In making the leap, he composed an imaginative collection of songs for Phrazes for the Young, which was released in November. It mixes a lot of upbeat ’80s synth-pop with some dark lyrics, offers up a convincing country western ballad about New York and plays with multiple layers of instrumentation. The thing the diverse tunes seem to have most in common is that they are, for the most part, unlike The Strokes’ music.
“I approached Phrazes much like I approached early Strokes records in the sense that I had so much of it written and arranged anyway,” says Casablancas, “only this time instead of thinking in terms of a five-piece band, I was able to think in terms of completely different sounds and arrangements, which from a songwriter and producer’s point of view is exciting.”
The debut’s title is a reference to Oscar Wilde’s Phrases and Philosophies for the Use of the Young, a series of tongue-in-cheek observations about the civilized world, such as, “The first duty in life is to be as artificial as possible. What the second duty is no one has as yet discovered,” and “The old believe everything, the middle-aged suspect everything, the young know everything.”
It appealed to Casablancas because, “It’s the fantasy that you can have all the wisdom needed for life neatly packaged into one place, and I like that thought.”
“Not that Phrazes for the Young is that, by any means,” he quickly clarifies. “If anything, Phrazes was basically what 30-year-old Julian wished 15-year-old Julian read growing up. I wish I could have gotten that record and been into it and [heard] those lines.”
Using the Wilde piece as a jumping-off point pushed the songwriter to aim high on the lyrics.
“I had the name first, so the lyrics had to be of a certain intensity for them to work on a record called Phrazes for the Young, Casablancas says.
Some harsh lyrics are paired with an upbeat, rollicking rhythm, as in “Out of the Blue,” when Casablancas sings, “Somewhere along the way, my hopefulness turned to sadness ... my sadness turned to bitterness … my bitterness turned to anger … my anger turned to vengeance.”
The video for the song “11th Dimension” also includes some blackboard scribblings that seem intended as advice of a sort — “Sin is honoring desire above what you know is right,” and “Anger is weakness.

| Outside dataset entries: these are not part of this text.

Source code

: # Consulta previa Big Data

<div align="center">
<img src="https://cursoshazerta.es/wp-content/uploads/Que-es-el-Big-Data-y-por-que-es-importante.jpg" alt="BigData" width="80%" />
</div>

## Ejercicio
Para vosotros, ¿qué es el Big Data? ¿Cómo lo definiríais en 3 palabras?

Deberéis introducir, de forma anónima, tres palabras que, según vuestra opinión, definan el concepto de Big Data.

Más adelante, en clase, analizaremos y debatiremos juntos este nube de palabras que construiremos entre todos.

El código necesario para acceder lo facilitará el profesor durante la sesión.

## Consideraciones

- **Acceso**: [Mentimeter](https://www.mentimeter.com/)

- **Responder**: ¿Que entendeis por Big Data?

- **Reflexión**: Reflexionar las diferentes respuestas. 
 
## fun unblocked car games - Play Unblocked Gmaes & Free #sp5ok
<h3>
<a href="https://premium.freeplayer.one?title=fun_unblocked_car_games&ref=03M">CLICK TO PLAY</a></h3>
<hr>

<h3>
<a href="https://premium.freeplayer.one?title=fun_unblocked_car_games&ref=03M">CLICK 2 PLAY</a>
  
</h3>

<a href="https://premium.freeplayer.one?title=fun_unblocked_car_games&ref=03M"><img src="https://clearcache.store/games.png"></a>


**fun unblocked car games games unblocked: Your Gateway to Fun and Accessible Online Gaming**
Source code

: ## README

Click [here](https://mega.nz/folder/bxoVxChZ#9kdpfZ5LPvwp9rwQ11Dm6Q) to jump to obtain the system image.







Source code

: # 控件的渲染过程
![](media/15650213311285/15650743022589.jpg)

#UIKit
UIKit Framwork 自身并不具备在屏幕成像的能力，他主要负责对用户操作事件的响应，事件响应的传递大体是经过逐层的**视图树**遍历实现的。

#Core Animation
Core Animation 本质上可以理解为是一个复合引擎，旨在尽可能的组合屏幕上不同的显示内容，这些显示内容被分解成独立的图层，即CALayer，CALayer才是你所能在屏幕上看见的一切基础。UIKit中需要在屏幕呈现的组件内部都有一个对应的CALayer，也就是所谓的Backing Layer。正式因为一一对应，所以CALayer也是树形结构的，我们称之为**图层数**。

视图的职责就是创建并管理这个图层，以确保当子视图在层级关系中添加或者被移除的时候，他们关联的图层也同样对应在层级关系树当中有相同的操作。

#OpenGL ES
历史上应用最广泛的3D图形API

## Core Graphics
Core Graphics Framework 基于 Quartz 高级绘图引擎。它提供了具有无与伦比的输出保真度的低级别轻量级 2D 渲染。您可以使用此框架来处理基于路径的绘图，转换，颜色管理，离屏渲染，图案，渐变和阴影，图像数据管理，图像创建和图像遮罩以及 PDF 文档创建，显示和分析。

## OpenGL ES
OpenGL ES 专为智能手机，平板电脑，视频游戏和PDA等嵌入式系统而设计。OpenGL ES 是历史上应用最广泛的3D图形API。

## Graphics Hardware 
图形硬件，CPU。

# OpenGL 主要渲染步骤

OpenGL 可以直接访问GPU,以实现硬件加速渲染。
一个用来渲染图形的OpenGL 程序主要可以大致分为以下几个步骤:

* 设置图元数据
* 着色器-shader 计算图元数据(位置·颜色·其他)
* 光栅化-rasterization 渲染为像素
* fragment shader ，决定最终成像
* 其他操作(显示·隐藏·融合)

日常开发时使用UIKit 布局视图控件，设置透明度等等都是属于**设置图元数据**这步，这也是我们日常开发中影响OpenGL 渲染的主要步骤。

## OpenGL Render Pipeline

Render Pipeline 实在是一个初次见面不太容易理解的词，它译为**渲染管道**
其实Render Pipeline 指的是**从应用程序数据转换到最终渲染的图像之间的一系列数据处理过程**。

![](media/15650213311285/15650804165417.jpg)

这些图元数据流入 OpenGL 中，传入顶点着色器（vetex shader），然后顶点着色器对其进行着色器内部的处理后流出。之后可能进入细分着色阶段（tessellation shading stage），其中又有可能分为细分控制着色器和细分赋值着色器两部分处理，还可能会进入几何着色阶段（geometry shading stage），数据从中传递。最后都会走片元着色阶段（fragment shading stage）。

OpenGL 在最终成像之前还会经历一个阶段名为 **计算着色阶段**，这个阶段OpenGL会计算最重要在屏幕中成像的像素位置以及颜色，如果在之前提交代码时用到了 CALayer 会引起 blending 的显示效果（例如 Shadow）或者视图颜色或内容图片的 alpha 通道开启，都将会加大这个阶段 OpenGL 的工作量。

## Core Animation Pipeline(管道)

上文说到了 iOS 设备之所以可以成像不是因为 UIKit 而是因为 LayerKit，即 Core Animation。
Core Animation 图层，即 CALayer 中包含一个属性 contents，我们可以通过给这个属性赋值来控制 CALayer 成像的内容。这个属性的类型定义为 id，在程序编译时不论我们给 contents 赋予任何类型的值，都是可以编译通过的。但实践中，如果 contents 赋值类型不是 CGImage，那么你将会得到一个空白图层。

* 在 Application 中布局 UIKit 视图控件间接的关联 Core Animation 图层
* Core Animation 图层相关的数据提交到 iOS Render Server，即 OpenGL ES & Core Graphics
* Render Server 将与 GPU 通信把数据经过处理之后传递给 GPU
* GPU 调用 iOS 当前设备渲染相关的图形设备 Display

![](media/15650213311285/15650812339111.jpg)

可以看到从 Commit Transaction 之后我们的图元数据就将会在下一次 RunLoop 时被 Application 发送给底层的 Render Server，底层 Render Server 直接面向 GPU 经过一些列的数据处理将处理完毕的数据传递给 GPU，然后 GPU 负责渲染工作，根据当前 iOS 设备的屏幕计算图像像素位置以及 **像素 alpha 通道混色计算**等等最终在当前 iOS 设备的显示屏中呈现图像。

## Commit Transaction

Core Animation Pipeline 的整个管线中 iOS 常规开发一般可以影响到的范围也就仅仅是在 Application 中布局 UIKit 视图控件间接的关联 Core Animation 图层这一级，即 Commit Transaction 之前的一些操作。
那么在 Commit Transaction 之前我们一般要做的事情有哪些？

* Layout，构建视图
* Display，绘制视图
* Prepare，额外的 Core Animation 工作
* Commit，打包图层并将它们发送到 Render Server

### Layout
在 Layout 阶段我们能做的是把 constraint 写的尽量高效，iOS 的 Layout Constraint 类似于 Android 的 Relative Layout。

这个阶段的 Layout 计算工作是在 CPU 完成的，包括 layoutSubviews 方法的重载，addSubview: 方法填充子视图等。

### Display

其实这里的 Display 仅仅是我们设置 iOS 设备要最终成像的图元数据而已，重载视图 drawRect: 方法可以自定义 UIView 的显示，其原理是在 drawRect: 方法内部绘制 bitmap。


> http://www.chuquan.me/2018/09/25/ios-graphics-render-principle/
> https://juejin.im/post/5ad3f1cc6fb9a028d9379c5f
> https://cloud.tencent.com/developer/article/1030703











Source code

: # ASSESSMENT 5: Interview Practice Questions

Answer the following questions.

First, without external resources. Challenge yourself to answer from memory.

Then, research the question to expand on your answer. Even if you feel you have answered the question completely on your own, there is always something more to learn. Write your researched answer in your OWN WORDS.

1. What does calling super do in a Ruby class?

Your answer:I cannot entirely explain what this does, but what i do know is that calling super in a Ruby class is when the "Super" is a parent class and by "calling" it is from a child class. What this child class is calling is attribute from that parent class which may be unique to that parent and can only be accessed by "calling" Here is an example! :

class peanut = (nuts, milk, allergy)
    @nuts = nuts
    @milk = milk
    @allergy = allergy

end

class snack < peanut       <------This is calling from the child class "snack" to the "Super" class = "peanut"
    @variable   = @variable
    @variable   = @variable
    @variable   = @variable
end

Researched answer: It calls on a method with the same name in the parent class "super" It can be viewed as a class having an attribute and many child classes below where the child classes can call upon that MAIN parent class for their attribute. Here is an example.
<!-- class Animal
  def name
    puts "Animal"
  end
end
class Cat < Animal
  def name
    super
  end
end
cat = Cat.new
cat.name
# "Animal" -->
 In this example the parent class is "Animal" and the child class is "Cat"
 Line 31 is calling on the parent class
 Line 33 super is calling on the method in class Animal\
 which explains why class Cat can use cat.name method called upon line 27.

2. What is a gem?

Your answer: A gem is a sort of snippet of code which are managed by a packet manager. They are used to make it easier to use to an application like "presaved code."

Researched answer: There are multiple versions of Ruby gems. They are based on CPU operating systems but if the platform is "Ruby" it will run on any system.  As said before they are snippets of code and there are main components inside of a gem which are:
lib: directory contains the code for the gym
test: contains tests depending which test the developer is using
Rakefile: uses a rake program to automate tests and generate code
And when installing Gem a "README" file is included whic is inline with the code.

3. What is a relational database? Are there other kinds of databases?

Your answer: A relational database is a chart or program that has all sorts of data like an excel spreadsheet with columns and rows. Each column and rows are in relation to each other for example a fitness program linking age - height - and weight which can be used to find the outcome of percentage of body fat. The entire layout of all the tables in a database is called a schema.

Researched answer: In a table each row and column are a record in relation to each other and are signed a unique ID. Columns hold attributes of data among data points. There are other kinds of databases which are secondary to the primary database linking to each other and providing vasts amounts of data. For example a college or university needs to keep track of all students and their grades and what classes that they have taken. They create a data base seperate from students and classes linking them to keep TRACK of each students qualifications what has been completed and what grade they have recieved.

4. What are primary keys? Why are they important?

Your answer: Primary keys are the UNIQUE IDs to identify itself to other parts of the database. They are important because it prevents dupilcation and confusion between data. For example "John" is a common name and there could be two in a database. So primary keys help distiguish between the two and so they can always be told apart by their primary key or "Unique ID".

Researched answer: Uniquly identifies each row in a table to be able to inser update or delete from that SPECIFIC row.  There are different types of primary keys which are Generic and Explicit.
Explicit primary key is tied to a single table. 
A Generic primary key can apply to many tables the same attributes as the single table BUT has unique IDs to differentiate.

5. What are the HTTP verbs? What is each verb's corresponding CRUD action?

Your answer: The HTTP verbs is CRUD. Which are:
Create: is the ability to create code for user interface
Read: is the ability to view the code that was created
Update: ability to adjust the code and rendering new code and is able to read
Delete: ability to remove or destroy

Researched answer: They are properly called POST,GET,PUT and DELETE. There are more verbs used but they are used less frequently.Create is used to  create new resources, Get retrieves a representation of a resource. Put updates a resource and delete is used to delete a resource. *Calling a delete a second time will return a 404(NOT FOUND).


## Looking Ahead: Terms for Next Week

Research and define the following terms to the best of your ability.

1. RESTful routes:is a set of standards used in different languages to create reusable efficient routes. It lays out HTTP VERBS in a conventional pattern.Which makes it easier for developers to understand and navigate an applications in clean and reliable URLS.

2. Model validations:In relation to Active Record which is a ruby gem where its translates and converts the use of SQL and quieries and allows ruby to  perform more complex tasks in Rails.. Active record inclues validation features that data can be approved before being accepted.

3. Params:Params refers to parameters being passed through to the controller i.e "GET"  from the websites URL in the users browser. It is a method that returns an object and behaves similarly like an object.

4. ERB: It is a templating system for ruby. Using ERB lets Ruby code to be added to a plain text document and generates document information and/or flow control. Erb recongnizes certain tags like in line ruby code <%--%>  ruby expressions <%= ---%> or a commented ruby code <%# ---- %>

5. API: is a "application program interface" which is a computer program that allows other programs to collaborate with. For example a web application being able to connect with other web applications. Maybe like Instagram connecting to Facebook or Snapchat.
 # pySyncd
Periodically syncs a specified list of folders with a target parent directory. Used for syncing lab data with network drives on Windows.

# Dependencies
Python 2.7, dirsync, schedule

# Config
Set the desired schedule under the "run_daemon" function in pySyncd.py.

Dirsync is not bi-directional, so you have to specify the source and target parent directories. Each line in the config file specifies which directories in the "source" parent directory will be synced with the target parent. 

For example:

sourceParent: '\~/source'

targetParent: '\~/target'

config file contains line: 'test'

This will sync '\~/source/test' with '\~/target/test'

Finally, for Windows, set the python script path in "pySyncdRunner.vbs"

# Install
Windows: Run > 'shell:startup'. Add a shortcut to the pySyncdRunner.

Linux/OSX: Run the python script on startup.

Patience is strength.”
Serious language aside, Casablancas says the process of making Phrazes “was super fun, so hopefully that came out in the music.”
The musician was in the midst of a busy tour schedule — he joked that he thought he had a “Tuesday afternoon in May that I’m off” — and was about to play a hometown gig at the Fillmore New York when he spoke with Malibu Magazine.
In addition to being on the road without The Strokes — all friends of Casablancas since high school — he’s now staunchly sober. But he said sobriety hasn’t affected the way he makes music, just the amount of time he devotes to his work.
“I never used to write music when I was drinking, or whatever. After the work was done that’s how I’d celebrate, until it started creeping into the morning and then the next day and next year …” he says, trailing off. “I work more now, I have more time. … That’s pretty much the reason I stopped in the first place.”